TO DO: Copy word for word each line from the one that has "2. 多用户协作之时序关系。" to the last line of the records, with no other lines.

Dataset items
+===+

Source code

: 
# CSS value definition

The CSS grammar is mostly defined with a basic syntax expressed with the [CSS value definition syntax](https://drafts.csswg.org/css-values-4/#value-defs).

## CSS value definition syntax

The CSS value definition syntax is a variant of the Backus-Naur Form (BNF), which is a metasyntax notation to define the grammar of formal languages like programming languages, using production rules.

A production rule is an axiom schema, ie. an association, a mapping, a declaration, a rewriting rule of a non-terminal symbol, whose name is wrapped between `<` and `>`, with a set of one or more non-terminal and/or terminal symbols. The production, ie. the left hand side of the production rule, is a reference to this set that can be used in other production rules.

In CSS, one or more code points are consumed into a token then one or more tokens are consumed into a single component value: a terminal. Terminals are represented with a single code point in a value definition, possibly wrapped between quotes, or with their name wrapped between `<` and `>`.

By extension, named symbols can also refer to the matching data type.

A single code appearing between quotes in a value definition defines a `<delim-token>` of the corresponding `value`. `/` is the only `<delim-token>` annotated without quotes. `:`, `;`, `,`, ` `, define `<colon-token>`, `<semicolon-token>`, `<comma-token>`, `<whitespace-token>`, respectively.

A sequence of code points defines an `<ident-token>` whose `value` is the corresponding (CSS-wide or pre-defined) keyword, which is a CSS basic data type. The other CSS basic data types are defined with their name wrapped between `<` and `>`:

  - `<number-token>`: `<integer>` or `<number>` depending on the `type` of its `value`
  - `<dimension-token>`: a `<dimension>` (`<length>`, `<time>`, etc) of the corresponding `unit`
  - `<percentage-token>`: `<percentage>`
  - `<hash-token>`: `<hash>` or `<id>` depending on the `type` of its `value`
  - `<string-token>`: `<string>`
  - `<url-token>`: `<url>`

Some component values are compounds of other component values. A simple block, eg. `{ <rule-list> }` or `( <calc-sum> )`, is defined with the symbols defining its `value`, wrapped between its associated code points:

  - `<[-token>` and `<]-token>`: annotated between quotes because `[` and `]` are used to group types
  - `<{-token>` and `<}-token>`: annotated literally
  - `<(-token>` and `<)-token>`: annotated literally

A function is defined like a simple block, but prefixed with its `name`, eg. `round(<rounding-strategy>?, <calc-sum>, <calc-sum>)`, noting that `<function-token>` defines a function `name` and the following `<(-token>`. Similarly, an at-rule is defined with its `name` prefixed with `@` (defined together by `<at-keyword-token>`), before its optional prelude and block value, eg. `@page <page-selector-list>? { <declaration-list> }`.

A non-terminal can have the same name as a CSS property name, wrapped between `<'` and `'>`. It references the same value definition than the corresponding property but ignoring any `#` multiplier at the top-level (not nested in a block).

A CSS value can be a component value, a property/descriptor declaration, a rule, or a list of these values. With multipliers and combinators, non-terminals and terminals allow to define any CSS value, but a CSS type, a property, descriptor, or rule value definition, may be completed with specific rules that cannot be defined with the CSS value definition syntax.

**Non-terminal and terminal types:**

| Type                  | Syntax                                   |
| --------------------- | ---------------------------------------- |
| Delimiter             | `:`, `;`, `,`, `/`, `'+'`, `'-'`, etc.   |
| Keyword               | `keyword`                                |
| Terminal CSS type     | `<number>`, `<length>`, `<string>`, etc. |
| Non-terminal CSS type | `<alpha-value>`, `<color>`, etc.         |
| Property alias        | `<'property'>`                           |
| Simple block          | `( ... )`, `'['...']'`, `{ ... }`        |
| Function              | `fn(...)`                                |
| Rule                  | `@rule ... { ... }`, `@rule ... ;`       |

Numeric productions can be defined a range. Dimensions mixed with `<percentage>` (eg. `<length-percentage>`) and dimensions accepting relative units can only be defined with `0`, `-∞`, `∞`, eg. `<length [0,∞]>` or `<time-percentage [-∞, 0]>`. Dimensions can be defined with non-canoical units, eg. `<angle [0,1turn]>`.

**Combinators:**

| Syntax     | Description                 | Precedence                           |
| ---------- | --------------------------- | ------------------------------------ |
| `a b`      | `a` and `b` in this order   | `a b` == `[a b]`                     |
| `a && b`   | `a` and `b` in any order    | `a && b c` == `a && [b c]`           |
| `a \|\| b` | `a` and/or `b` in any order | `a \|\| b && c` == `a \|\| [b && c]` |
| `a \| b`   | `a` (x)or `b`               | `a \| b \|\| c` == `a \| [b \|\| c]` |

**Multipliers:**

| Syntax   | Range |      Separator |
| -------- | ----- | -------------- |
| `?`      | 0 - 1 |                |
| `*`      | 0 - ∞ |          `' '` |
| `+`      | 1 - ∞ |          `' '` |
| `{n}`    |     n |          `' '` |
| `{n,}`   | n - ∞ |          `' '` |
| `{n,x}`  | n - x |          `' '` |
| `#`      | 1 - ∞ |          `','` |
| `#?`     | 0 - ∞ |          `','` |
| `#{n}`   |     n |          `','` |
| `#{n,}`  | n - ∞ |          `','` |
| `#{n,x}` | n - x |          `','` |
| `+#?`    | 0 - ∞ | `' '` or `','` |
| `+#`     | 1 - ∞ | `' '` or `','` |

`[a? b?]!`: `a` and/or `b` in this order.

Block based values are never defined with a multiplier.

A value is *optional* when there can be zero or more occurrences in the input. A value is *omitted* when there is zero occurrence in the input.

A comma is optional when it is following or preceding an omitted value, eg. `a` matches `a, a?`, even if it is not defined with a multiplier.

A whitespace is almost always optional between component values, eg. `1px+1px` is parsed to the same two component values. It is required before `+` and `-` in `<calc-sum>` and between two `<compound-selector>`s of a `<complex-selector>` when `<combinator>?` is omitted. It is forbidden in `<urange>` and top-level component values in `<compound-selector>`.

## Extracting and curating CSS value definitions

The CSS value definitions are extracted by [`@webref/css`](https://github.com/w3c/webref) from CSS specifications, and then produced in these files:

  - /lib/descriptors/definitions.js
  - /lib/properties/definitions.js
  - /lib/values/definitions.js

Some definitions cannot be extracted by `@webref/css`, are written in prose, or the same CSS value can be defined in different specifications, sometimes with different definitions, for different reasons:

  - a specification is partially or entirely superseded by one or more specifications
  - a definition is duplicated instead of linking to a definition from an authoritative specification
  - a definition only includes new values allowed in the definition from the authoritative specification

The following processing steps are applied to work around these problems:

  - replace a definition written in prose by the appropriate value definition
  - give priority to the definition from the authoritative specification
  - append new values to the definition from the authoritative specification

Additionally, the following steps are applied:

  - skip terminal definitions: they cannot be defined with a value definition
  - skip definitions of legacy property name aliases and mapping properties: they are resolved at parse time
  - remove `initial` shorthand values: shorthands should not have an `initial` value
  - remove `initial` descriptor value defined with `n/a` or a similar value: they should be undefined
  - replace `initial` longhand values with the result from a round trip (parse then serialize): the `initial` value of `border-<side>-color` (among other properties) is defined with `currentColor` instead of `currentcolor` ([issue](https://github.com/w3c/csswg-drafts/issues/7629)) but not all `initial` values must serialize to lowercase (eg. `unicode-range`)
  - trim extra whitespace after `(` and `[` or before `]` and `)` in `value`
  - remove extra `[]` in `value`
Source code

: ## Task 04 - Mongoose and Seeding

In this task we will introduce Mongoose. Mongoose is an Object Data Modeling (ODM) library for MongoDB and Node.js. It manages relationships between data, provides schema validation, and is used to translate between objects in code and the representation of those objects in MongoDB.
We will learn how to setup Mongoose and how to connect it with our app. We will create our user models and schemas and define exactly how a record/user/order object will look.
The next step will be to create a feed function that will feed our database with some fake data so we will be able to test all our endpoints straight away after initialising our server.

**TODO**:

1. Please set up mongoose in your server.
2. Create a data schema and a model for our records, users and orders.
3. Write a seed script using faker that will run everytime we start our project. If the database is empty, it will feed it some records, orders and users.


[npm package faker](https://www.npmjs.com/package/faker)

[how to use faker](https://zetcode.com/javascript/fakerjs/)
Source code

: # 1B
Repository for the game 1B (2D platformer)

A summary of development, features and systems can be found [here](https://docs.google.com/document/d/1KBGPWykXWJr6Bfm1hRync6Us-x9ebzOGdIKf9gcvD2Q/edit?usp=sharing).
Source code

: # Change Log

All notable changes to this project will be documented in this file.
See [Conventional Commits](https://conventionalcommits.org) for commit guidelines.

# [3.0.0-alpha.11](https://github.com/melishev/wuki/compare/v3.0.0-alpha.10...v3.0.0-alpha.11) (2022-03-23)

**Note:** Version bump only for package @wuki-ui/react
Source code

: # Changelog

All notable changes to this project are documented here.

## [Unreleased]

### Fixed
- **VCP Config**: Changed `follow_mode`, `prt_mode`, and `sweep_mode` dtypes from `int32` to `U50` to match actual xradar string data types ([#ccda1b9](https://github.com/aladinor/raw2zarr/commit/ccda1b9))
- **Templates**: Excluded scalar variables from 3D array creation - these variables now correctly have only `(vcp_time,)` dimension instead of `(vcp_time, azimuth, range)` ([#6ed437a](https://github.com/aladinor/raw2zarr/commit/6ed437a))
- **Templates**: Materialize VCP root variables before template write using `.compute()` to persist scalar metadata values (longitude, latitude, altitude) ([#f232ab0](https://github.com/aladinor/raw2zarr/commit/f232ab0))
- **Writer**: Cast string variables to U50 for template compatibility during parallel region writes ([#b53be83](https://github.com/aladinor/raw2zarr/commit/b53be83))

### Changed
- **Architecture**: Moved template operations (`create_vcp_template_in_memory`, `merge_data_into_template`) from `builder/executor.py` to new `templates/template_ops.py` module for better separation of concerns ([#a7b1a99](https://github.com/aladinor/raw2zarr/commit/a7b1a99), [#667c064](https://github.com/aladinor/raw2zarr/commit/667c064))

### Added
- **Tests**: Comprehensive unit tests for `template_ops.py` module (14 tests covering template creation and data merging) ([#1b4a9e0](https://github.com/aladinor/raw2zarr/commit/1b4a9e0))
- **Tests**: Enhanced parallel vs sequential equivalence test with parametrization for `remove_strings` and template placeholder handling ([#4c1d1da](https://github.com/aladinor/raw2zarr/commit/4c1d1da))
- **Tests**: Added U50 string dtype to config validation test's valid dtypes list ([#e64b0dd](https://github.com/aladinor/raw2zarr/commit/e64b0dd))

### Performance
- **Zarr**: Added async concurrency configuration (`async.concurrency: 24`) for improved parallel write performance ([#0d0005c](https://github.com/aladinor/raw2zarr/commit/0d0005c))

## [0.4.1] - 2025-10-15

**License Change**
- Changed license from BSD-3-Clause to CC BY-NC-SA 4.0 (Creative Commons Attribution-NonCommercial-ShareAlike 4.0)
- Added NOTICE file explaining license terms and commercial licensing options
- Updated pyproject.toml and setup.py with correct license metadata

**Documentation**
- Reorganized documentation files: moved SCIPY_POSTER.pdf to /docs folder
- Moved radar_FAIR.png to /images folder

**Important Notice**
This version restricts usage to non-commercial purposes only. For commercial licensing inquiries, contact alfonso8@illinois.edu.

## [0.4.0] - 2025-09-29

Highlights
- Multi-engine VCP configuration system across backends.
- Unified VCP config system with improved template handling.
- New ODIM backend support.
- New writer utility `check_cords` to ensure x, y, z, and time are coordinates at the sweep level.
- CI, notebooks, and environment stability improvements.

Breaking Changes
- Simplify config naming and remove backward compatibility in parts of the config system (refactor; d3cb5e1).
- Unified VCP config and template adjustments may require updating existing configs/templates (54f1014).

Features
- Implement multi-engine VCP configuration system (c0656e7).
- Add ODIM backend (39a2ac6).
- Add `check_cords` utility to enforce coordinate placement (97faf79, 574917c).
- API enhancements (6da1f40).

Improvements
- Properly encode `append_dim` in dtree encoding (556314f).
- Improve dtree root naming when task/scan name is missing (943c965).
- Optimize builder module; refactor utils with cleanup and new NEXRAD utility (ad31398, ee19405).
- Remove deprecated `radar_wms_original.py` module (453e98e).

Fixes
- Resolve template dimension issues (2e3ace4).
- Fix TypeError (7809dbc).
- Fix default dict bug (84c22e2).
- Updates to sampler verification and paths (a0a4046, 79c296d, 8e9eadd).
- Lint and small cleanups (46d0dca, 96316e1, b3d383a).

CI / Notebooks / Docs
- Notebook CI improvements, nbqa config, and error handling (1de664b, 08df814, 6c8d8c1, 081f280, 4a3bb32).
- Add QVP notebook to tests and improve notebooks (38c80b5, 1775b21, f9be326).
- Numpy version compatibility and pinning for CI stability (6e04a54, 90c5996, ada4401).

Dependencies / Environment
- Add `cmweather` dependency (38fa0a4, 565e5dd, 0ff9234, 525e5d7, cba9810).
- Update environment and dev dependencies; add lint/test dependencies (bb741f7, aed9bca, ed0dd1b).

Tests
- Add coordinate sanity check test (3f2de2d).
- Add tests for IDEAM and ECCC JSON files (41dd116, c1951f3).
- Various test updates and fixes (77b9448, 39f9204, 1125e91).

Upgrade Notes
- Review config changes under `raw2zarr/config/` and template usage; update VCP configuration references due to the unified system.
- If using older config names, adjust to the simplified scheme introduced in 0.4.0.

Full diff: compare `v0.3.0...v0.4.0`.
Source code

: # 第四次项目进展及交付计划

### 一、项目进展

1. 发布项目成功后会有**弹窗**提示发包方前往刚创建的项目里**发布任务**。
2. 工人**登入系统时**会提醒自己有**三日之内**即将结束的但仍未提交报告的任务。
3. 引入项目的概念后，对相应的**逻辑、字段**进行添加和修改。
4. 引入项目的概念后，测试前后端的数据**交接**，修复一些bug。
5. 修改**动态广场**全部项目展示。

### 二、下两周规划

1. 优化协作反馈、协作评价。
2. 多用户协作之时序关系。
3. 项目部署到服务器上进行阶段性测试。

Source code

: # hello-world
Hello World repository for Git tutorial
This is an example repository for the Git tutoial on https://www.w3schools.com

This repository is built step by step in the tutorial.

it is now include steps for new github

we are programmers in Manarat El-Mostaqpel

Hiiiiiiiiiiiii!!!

+===+

ANSWER TO THIS TASK:
2. 多用户协作之时序关系。
3. 项目部署到服务器上进行阶段性测试。

Source code

: # hello-world
Hello World repository for Git tutorial
This is an example repository for the Git tutoial on https://www.w3schools.com

This repository is built step by step in the tutorial.

it is now include steps for new github

we are programmers in Manarat El-Mostaqpel

Hiiiiiiiiiiiii!!!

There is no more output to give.